• **SUPPLIED DATA**
-- Opening Marker --

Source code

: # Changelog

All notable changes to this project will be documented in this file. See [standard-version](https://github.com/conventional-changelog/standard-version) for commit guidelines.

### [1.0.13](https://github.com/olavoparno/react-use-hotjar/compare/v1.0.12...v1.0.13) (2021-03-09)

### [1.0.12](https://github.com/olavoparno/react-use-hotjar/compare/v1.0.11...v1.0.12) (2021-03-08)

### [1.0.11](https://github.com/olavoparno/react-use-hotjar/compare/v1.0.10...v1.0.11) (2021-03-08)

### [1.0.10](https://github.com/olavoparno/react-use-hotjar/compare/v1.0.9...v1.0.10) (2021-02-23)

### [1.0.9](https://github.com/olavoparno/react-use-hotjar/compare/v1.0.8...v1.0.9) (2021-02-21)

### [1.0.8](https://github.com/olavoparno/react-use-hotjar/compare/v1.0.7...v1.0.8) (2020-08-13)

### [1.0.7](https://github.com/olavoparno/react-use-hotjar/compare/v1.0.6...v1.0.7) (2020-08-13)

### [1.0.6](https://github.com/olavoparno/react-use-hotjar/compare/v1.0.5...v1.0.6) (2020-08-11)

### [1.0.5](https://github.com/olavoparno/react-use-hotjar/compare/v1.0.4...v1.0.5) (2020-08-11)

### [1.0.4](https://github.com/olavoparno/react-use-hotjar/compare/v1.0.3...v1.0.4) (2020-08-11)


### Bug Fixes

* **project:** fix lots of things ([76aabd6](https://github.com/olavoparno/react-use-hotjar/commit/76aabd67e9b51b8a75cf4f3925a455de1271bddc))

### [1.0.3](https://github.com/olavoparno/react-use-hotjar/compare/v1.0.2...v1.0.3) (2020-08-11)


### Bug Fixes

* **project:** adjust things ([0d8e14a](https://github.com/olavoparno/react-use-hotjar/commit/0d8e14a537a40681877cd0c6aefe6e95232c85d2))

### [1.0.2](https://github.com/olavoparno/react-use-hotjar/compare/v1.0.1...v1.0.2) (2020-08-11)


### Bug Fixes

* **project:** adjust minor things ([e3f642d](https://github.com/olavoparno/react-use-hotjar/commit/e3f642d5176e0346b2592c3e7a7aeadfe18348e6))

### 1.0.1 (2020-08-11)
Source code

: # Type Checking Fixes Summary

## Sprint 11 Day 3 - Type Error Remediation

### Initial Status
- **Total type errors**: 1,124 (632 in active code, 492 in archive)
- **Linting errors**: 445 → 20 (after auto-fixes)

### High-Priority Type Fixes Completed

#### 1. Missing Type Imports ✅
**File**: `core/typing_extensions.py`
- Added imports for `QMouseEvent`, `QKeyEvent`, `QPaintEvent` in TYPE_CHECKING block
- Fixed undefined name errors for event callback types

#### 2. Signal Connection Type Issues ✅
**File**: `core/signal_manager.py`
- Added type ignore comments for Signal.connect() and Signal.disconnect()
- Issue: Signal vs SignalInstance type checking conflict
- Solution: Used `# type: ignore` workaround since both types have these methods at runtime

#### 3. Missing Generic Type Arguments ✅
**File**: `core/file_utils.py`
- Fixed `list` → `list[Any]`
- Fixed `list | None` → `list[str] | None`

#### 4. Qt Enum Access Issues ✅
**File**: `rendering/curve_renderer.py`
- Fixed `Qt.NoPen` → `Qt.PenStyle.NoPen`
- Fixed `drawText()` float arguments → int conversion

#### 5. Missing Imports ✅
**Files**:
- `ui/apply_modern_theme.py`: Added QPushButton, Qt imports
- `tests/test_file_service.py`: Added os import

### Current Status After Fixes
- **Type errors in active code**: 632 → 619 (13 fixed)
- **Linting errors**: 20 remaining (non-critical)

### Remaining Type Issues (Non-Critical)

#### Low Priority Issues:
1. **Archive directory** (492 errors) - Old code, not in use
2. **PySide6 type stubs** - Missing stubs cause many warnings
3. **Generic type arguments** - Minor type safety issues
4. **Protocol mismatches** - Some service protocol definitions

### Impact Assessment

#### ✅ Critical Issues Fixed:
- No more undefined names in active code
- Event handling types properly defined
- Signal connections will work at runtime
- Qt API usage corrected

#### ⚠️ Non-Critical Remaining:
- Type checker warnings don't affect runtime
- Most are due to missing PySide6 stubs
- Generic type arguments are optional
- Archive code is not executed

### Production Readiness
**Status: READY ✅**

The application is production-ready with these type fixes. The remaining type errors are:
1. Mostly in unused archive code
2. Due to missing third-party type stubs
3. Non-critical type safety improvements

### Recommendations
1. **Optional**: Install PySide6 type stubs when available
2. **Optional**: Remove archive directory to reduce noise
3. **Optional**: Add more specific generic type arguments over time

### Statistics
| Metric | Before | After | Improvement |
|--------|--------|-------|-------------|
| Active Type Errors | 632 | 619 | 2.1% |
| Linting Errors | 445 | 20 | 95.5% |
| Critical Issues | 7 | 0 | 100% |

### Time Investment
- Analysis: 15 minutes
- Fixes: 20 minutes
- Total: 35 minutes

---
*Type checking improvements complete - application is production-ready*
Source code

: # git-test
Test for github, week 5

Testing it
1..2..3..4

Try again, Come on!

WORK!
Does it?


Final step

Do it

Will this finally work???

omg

-- Closing Marker --

• **PROMPT**
For this exercise, repeat exactly the lines of the data above from the one with "- **Total type" down to the one with "#### 2. Signal Connection Type Issues ✅", both end lines included.

• **EXERCISE RESPONSE**
- **Total type errors**: 1,124 (632 in active code, 492 in archive)
- **Linting errors**: 445 → 20 (after auto-fixes)

### High-Priority Type Fixes Completed

#### 1. Missing Type Imports ✅
**File**: `core/typing_extensions.py`
- Added imports for `QMouseEvent`, `QKeyEvent`, `QPaintEvent` in TYPE_CHECKING block
- Fixed undefined name errors for event callback types

#### 2. Signal Connection Type Issues ✅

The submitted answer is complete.